Basically, it's Battlefield 2 "Xtreme". And as a lover of fast paced games and weapons grade stupidity, it's right up my alley. It was weird, though. For once, people actually listened to me instead of all doing their own thing. With only five people versus 16 bots (with the aforementioned shotgun skills), we never managed to capture their final flag. And for the first time, I felt bad about that. Because people were actually doing what I asked, I felt responsible for the outcome. Since they never listened to me before, the soundness of my strategy never really mattered.
I keep going over the scenario in my head. Was there a way I could have moved forward faster, or was I doing as much as I could without getting reckless and having our thinly spread forces fall apart? Was I right to fight them down to a single flag with vehicles, or should I have allowed them to capture a less defensible site and tried to finish them there? All of these questions that were simply academic before suddenly mattered. And why was that? Was it because when my computer crashed we started losing badly, proving that I was worth listening to? Was it just a weird mood everyone was in? I don't know, but it put the game on another level, and made it much more interesting to play.
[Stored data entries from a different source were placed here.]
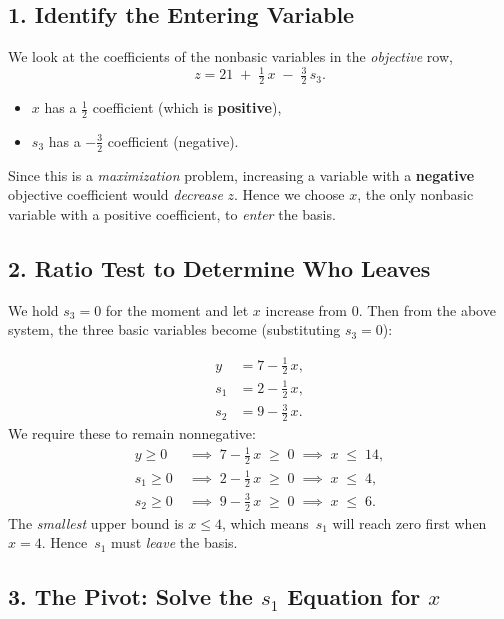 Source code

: \subsection*{1. Identify the Entering Variable}

We look at the coefficients of the nonbasic variables in the \emph{objective} row,
\[
z = 21 \;+\; \tfrac12\,x \;-\;\tfrac32\,s_3.
\]
\begin{itemize}
  \item \(x\) has a \(\tfrac12\) coefficient (which is \textbf{positive}), 
  \item \(s_3\) has a \(-\tfrac32\) coefficient (negative).
\end{itemize}
Since this is a \emph{maximization} problem, increasing a variable with a \textbf{negative} objective coefficient would \emph{decrease} \(z\).  
Hence we choose \(x\), the only nonbasic variable with a positive coefficient, to \emph{enter} the basis.

\subsection*{2. Ratio Test to Determine Who Leaves}

We hold \(s_3=0\) for the moment and let \(x\) increase from \(0\).  
Then from the above system, the three basic variables become (substituting \(s_3=0\)):

\[
\begin{aligned}
y   &= 7 - \tfrac12\,x,\\
s_1 &= 2 - \tfrac12\,x,\\
s_2 &= 9 - \tfrac32\,x.
\end{aligned}
\]
We require these to remain nonnegative:
\[
\begin{aligned}
y \ge 0 \;&\implies\; 7 - \tfrac12\,x \;\ge\; 0 \;\implies\; x \;\le\; 14,\\
s_1 \ge 0 \;&\implies\; 2 - \tfrac12\,x \;\ge\; 0 \;\implies\; x \;\le\; 4,\\
s_2 \ge 0 \;&\implies\; 9 - \tfrac32\,x \;\ge\; 0 \;\implies\; x \;\le\; 6.
\end{aligned}
\]
The \emph{smallest} upper bound is \(x \le 4\), which means \(\,s_1\) will reach zero first when \(x=4\).  
Hence \(\,s_1\) must \emph{leave} the basis.

\subsection*{3. The Pivot: Solve the \(s_1\) Equation for \(x\)}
Zombie Master was still fun. That game runs on the players, though. If the person running the zombies is a jerk, they can almost always decimate the players. It's all about the interplay. Making the players feel challenged, but not overwhelmed, is very difficult. And sometimes personalities get in the way.
One guy murdered us all with the most powerful zombies in a confined space, giggling the whole time. So when I was in control, I pretty much murdered everyone too, because I wasn't having enough fun to want to entertain. And that's really what a good ZM is doing, providing a thrill ride for the players. That's what makes it a great game, and what makes it often not work. I wonder if Left 4 Dead will supplant it for our group?